Data section section start

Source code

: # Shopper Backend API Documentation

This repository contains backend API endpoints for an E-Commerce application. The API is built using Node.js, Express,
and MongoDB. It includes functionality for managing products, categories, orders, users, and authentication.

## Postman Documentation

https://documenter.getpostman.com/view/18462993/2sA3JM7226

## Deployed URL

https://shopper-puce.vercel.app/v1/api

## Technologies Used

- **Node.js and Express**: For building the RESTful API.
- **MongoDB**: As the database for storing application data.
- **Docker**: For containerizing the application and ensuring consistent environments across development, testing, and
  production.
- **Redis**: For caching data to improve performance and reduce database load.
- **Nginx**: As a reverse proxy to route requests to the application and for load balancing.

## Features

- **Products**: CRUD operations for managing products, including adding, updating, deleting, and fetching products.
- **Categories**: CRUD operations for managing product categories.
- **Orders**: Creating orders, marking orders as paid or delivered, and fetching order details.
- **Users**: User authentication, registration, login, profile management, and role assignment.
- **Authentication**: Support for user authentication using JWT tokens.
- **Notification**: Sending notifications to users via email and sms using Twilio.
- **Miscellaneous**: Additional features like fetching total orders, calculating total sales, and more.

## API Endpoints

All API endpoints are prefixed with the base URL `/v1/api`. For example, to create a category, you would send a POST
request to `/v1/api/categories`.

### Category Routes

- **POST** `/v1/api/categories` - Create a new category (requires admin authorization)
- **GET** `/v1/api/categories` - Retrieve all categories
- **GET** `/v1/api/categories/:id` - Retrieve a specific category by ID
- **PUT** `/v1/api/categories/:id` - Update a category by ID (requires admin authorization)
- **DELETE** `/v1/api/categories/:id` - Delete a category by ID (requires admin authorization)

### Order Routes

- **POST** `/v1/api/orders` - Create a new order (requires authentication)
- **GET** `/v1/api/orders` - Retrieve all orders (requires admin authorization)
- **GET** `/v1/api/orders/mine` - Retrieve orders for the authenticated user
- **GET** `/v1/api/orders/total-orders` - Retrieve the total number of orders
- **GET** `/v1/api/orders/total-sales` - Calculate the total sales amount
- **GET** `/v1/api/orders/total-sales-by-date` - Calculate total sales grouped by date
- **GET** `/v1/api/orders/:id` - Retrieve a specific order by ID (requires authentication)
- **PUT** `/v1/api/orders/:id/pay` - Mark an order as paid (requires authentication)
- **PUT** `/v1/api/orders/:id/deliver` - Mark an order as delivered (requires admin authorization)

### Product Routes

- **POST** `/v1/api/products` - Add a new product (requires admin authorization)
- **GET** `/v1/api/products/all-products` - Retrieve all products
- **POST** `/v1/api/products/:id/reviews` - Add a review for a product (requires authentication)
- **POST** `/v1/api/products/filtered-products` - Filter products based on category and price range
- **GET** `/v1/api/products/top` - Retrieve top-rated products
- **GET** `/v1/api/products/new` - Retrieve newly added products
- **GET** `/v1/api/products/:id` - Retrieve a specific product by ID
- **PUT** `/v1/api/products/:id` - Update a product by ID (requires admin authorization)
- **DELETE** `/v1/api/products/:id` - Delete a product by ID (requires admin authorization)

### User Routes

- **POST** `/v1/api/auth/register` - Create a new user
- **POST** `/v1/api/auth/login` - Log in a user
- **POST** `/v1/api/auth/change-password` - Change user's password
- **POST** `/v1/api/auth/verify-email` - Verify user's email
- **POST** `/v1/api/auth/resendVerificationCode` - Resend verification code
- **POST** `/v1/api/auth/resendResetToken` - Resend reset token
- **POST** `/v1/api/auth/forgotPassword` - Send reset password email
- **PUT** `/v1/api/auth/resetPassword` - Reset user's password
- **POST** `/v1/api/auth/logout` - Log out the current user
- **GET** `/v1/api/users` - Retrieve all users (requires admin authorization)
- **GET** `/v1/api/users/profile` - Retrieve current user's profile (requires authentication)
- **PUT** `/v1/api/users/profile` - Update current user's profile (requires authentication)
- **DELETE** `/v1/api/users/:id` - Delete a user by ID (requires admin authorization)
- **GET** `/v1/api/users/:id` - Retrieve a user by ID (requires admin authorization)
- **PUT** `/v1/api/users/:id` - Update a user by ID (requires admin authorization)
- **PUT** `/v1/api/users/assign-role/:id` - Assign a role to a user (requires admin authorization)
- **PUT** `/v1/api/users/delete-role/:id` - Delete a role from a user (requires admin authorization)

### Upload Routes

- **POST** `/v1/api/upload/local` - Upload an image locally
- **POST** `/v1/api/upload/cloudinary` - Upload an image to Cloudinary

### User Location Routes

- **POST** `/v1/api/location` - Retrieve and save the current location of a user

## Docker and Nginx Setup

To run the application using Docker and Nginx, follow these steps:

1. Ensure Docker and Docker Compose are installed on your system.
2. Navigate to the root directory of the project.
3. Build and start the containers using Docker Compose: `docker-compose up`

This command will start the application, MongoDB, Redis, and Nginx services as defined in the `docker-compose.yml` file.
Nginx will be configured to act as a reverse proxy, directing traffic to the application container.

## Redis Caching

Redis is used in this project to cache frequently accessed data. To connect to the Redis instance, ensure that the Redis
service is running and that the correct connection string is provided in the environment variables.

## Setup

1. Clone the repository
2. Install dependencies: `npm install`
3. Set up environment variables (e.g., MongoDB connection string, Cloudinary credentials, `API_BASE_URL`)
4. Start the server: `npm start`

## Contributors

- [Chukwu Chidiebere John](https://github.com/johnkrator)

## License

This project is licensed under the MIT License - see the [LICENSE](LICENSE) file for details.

Data section section end

**Instructions to follow**
For each line in the entries that holds "categories", return that line.

**Reply to the task**
and MongoDB. It includes functionality for managing products, categories, orders, users, and authentication.
- **Categories**: CRUD operations for managing product categories.
request to `/v1/api/categories`.
- **POST** `/v1/api/categories` - Create a new category (requires admin authorization)
- **GET** `/v1/api/categories` - Retrieve all categories
- **GET** `/v1/api/categories/:id` - Retrieve a specific category by ID
- **PUT** `/v1/api/categories/:id` - Update a category by ID (requires admin authorization)
- **DELETE** `/v1/api/categories/:id` - Delete a category by ID (requires admin authorization)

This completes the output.